Problem statement: Although the entries contain pictures, the copy should hold only their exact text.

Dataset records:
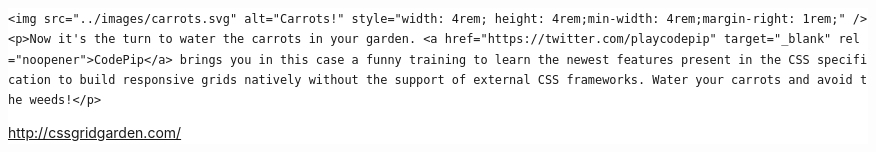     <img src="../images/carrots.svg" alt="Carrots!" style="width: 4rem; height: 4rem;min-width: 4rem;margin-right: 1rem;" />
    <p>Now it's the turn to water the carrots in your garden. <a href="https://twitter.com/playcodepip" target="_blank" rel="noopener">CodePip</a> brings you in this case a funny training to learn the newest features present in the CSS specification to build responsive grids natively without the support of external CSS frameworks. Water your carrots and avoid the weeds!</p>
</div>
    <a href="http://cssgridgarden.com/" target="_blank" rel="noopener">http://cssgridgarden.com/</a>
</div>
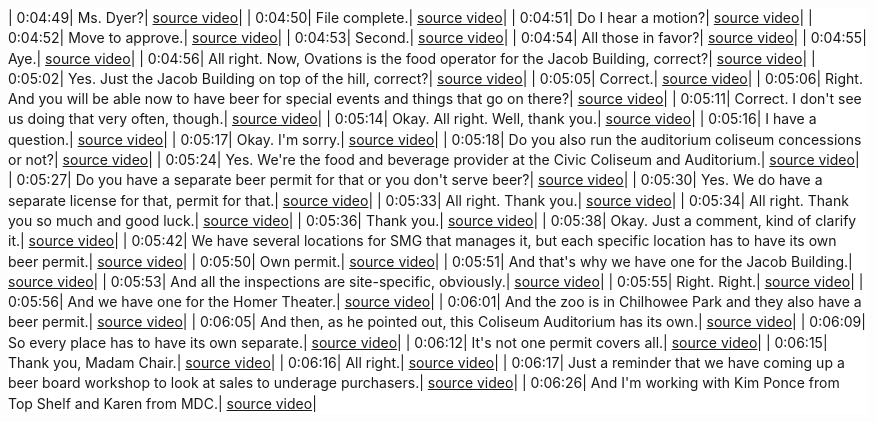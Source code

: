 | 0:04:49| Ms. Dyer?| [source video](https://archive.org/details/BeerBrd161206?start=289)|
| 0:04:50| File complete.| [source video](https://archive.org/details/BeerBrd161206?start=290)|
| 0:04:51| Do I hear a motion?| [source video](https://archive.org/details/BeerBrd161206?start=291)|
| 0:04:52| Move to approve.| [source video](https://archive.org/details/BeerBrd161206?start=292)|
| 0:04:53| Second.| [source video](https://archive.org/details/BeerBrd161206?start=293)|
| 0:04:54| All those in favor?| [source video](https://archive.org/details/BeerBrd161206?start=294)|
| 0:04:55| Aye.| [source video](https://archive.org/details/BeerBrd161206?start=295)|
| 0:04:56| All right. Now, Ovations is the food operator for the Jacob Building, correct?| [source video](https://archive.org/details/BeerBrd161206?start=296)|
| 0:05:02| Yes. Just the Jacob Building on top of the hill, correct?| [source video](https://archive.org/details/BeerBrd161206?start=302)|
| 0:05:05| Correct.| [source video](https://archive.org/details/BeerBrd161206?start=305)|
| 0:05:06| Right. And you will be able now to have beer for special events and things that go on there?| [source video](https://archive.org/details/BeerBrd161206?start=306)|
| 0:05:11| Correct. I don't see us doing that very often, though.| [source video](https://archive.org/details/BeerBrd161206?start=311)|
| 0:05:14| Okay. All right. Well, thank you.| [source video](https://archive.org/details/BeerBrd161206?start=314)|
| 0:05:16| I have a question.| [source video](https://archive.org/details/BeerBrd161206?start=316)|
| 0:05:17| Okay. I'm sorry.| [source video](https://archive.org/details/BeerBrd161206?start=317)|
| 0:05:18| Do you also run the auditorium coliseum concessions or not?| [source video](https://archive.org/details/BeerBrd161206?start=318)|
| 0:05:24| Yes. We're the food and beverage provider at the Civic Coliseum and Auditorium.| [source video](https://archive.org/details/BeerBrd161206?start=324)|
| 0:05:27| Do you have a separate beer permit for that or you don't serve beer?| [source video](https://archive.org/details/BeerBrd161206?start=327)|
| 0:05:30| Yes. We do have a separate license for that, permit for that.| [source video](https://archive.org/details/BeerBrd161206?start=330)|
| 0:05:33| All right. Thank you.| [source video](https://archive.org/details/BeerBrd161206?start=333)|
| 0:05:34| All right. Thank you so much and good luck.| [source video](https://archive.org/details/BeerBrd161206?start=334)|
| 0:05:36| Thank you.| [source video](https://archive.org/details/BeerBrd161206?start=336)|
| 0:05:38| Okay. Just a comment, kind of clarify it.| [source video](https://archive.org/details/BeerBrd161206?start=338)|
| 0:05:42| We have several locations for SMG that manages it, but each specific location has to have its own beer permit.| [source video](https://archive.org/details/BeerBrd161206?start=342)|
| 0:05:50| Own permit.| [source video](https://archive.org/details/BeerBrd161206?start=350)|
| 0:05:51| And that's why we have one for the Jacob Building.| [source video](https://archive.org/details/BeerBrd161206?start=351)|
| 0:05:53| And all the inspections are site-specific, obviously.| [source video](https://archive.org/details/BeerBrd161206?start=353)|
| 0:05:55| Right. Right.| [source video](https://archive.org/details/BeerBrd161206?start=355)|
| 0:05:56| And we have one for the Homer Theater.| [source video](https://archive.org/details/BeerBrd161206?start=356)|
| 0:06:01| And the zoo is in Chilhowee Park and they also have a beer permit.| [source video](https://archive.org/details/BeerBrd161206?start=361)|
| 0:06:05| And then, as he pointed out, this Coliseum Auditorium has its own.| [source video](https://archive.org/details/BeerBrd161206?start=365)|
| 0:06:09| So every place has to have its own separate.| [source video](https://archive.org/details/BeerBrd161206?start=369)|
| 0:06:12| It's not one permit covers all.| [source video](https://archive.org/details/BeerBrd161206?start=372)|
| 0:06:15| Thank you, Madam Chair.| [source video](https://archive.org/details/BeerBrd161206?start=375)|
| 0:06:16| All right.| [source video](https://archive.org/details/BeerBrd161206?start=376)|
| 0:06:17| Just a reminder that we have coming up a beer board workshop to look at sales to underage purchasers.| [source video](https://archive.org/details/BeerBrd161206?start=377)|
| 0:06:26| And I'm working with Kim Ponce from Top Shelf and Karen from MDC.| [source video](https://archive.org/details/BeerBrd161206?start=386)|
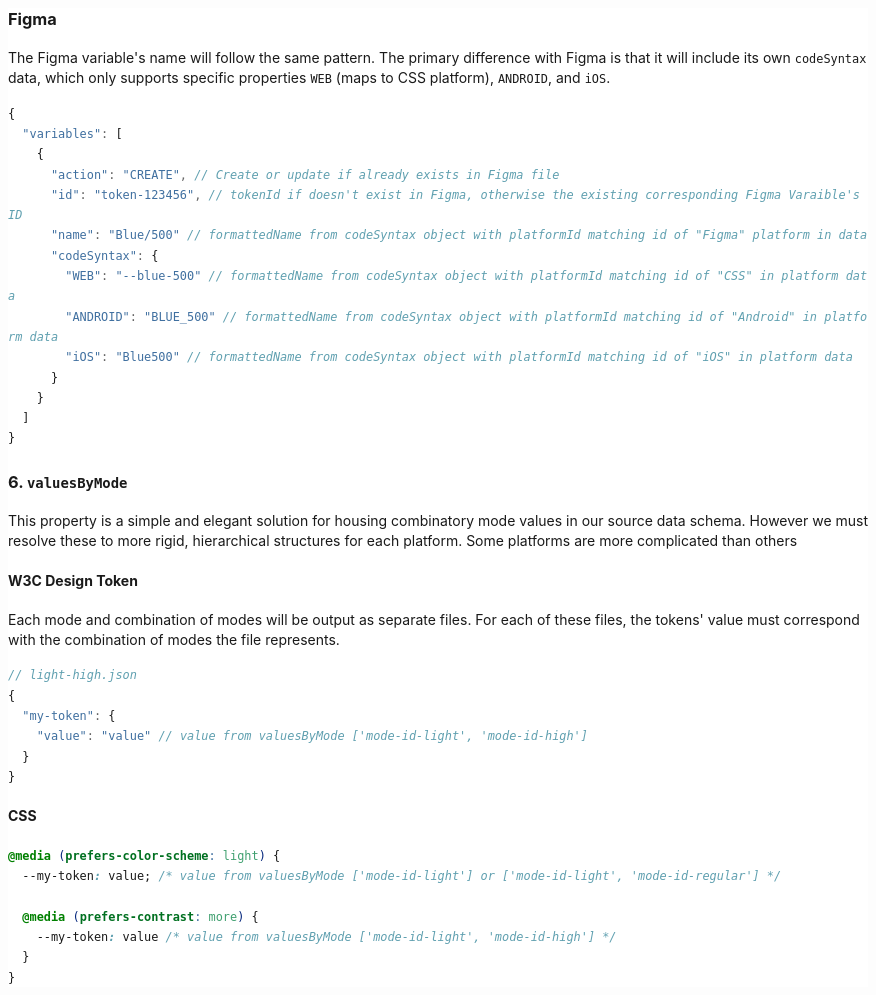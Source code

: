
 ```css
```

### Figma
The Figma variable's name will follow the same pattern. The primary difference with Figma is that it will include its own `codeSyntax` data, which only supports specific properties `WEB` (maps to CSS platform), `ANDROID`, and `iOS`.
```js
{
  "variables": [
    {
      "action": "CREATE", // Create or update if already exists in Figma file
      "id": "token-123456", // tokenId if doesn't exist in Figma, otherwise the existing corresponding Figma Varaible's ID
      "name": "Blue/500" // formattedName from codeSyntax object with platformId matching id of "Figma" platform in data
      "codeSyntax": {
        "WEB": "--blue-500" // formattedName from codeSyntax object with platformId matching id of "CSS" in platform data
        "ANDROID": "BLUE_500" // formattedName from codeSyntax object with platformId matching id of "Android" in platform data
        "iOS": "Blue500" // formattedName from codeSyntax object with platformId matching id of "iOS" in platform data
      }
    }
  ]
}
```

### 6. `valuesByMode`
This property is a simple and elegant solution for housing combinatory mode values in our source data schema. However we must resolve these to more rigid, hierarchical structures for each platform. Some platforms are more complicated than others

#### W3C Design Token
Each mode and combination of modes will be output as separate files. For each of these files, the tokens' value must correspond with the combination of modes the file represents.
```js
// light-high.json
{
  "my-token": {
    "value": "value" // value from valuesByMode ['mode-id-light', 'mode-id-high']
  }
}
```

#### CSS
```css
@media (prefers-color-scheme: light) {
  --my-token: value; /* value from valuesByMode ['mode-id-light'] or ['mode-id-light', 'mode-id-regular'] */

  @media (prefers-contrast: more) {
    --my-token: value /* value from valuesByMode ['mode-id-light', 'mode-id-high'] */
  }
}
```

Your response:
     <img src="../images/carrots.svg" alt="Carrots!" style="width: 4rem; height: 4rem;min-width: 4rem;margin-right: 1rem;" />
    <p>Now it's the turn to water the carrots in your garden. <a href="https://twitter.com/playcodepip" target="_blank" rel="noopener">CodePip</a> brings you in this case a funny training to learn the newest features present in the CSS specification to build responsive grids natively without the support of external CSS frameworks. Water your carrots and avoid the weeds!</p>
</div>
    <a href="http://cssgridgarden.com/" target="_blank" rel="noopener">http://cssgridgarden.com/</a>
</div>
Source code

: | 0:04:49| Ms. Dyer?| [source video](https://archive.org/details/BeerBrd161206?start=289)|
| 0:04:50| File complete.| [source video](https://archive.org/details/BeerBrd161206?start=290)|
| 0:04:51| Do I hear a motion?| [source video](https://archive.org/details/BeerBrd161206?start=291)|
| 0:04:52| Move to approve.| [source video](https://archive.org/details/BeerBrd161206?start=292)|
| 0:04:53| Second.| [source video](https://archive.org/details/BeerBrd161206?start=293)|
| 0:04:54| All those in favor?| [source video](https://archive.org/details/BeerBrd161206?start=294)|
| 0:04:55| Aye.| [source video](https://archive.org/details/BeerBrd161206?start=295)|
| 0:04:56| All right. Now, Ovations is the food operator for the Jacob Building, correct?| [source video](https://archive.org/details/BeerBrd161206?start=296)|
| 0:05:02| Yes. Just the Jacob Building on top of the hill, correct?| [source video](https://archive.org/details/BeerBrd161206?start=302)|
| 0:05:05| Correct.| [source video](https://archive.org/details/BeerBrd161206?start=305)|
| 0:05:06| Right. And you will be able now to have beer for special events and things that go on there?| [source video](https://archive.org/details/BeerBrd161206?start=306)|
| 0:05:11| Correct. I don't see us doing that very often, though.| [source video](https://archive.org/details/BeerBrd161206?start=311)|
| 0:05:14| Okay. All right. Well, thank you.| [source video](https://archive.org/details/BeerBrd161206?start=314)|
| 0:05:16| I have a question.| [source video](https://archive.org/details/BeerBrd161206?start=316)|
| 0:05:17| Okay. I'm sorry.| [source video](https://archive.org/details/BeerBrd161206?start=317)|
| 0:05:18| Do you also run the auditorium coliseum concessions or not?| [source video](https://archive.org/details/BeerBrd161206?start=318)|
| 0:05:24| Yes. We're the food and beverage provider at the Civic Coliseum and Auditorium.| [source video](https://archive.org/details/BeerBrd161206?start=324)|
| 0:05:27| Do you have a separate beer permit for that or you don't serve beer?| [source video](https://archive.org/details/BeerBrd161206?start=327)|
| 0:05:30| Yes. We do have a separate license for that, permit for that.| [source video](https://archive.org/details/BeerBrd161206?start=330)|
| 0:05:33| All right. Thank you.| [source video](https://archive.org/details/BeerBrd161206?start=333)|
| 0:05:34| All right. Thank you so much and good luck.| [source video](https://archive.org/details/BeerBrd161206?start=334)|
| 0:05:36| Thank you.| [source video](https://archive.org/details/BeerBrd161206?start=336)|
| 0:05:38| Okay. Just a comment, kind of clarify it.| [source video](https://archive.org/details/BeerBrd161206?start=338)|
| 0:05:42| We have several locations for SMG that manages it, but each specific location has to have its own beer permit.| [source video](https://archive.org/details/BeerBrd161206?start=342)|
| 0:05:50| Own permit.| [source video](https://archive.org/details/BeerBrd161206?start=350)|
| 0:05:51| And that's why we have one for the Jacob Building.| [source video](https://archive.org/details/BeerBrd161206?start=351)|
| 0:05:53| And all the inspections are site-specific, obviously.| [source video](https://archive.org/details/BeerBrd161206?start=353)|
| 0:05:55| Right. Right.| [source video](https://archive.org/details/BeerBrd161206?start=355)|
| 0:05:56| And we have one for the Homer Theater.| [source video](https://archive.org/details/BeerBrd161206?start=356)|
| 0:06:01| And the zoo is in Chilhowee Park and they also have a beer permit.| [source video](https://archive.org/details/BeerBrd161206?start=361)|
| 0:06:05| And then, as he pointed out, this Coliseum Auditorium has its own.| [source video](https://archive.org/details/BeerBrd161206?start=365)|
| 0:06:09| So every place has to have its own separate.| [source video](https://archive.org/details/BeerBrd161206?start=369)|
| 0:06:12| It's not one permit covers all.| [source video](https://archive.org/details/BeerBrd161206?start=372)|
| 0:06:15| Thank you, Madam Chair.| [source video](https://archive.org/details/BeerBrd161206?start=375)|
| 0:06:16| All right.| [source video](https://archive.org/details/BeerBrd161206?start=376)|
| 0:06:17| Just a reminder that we have coming up a beer board workshop to look at sales to underage purchasers.| [source video](https://archive.org/details/BeerBrd161206?start=377)|
| 0:06:26| And I'm working with Kim Ponce from Top Shelf and Karen from MDC.| [source video](https://archive.org/details/BeerBrd161206?start=386)|
Source code

:
 ```css
```

### Figma
The Figma variable's name will follow the same pattern. The primary difference with Figma is that it will include its own `codeSyntax` data, which only supports specific properties `WEB` (maps to CSS platform), `ANDROID`, and `iOS`.
```js
{
  "variables": [
    {
      "action": "CREATE", // Create or update if already exists in Figma file
      "id": "token-123456", // tokenId if doesn't exist in Figma, otherwise the existing corresponding Figma Varaible's ID
      "name": "Blue/500" // formattedName from codeSyntax object with platformId matching id of "Figma" platform in data
      "codeSyntax": {
        "WEB": "--blue-500" // formattedName from codeSyntax object with platformId matching id of "CSS" in platform data
        "ANDROID": "BLUE_500" // formattedName from codeSyntax object with platformId matching id of "Android" in platform data
        "iOS": "Blue500" // formattedName from codeSyntax object with platformId matching id of "iOS" in platform data
      }
    }
  ]
}
```

### 6. `valuesByMode`
This property is a simple and elegant solution for housing combinatory mode values in our source data schema. However we must resolve these to more rigid, hierarchical structures for each platform. Some platforms are more complicated than others

#### W3C Design Token
Each mode and combination of modes will be output as separate files. For each of these files, the tokens' value must correspond with the combination of modes the file represents.
```js
// light-high.json
{
  "my-token": {
    "value": "value" // value from valuesByMode ['mode-id-light', 'mode-id-high']
  }
}
```

#### CSS
```css
@media (prefers-color-scheme: light) {
  --my-token: value; /* value from valuesByMode ['mode-id-light'] or ['mode-id-light', 'mode-id-regular'] */

  @media (prefers-contrast: more) {
    --my-token: value /* value from valuesByMode ['mode-id-light', 'mode-id-high'] */
  }
}
```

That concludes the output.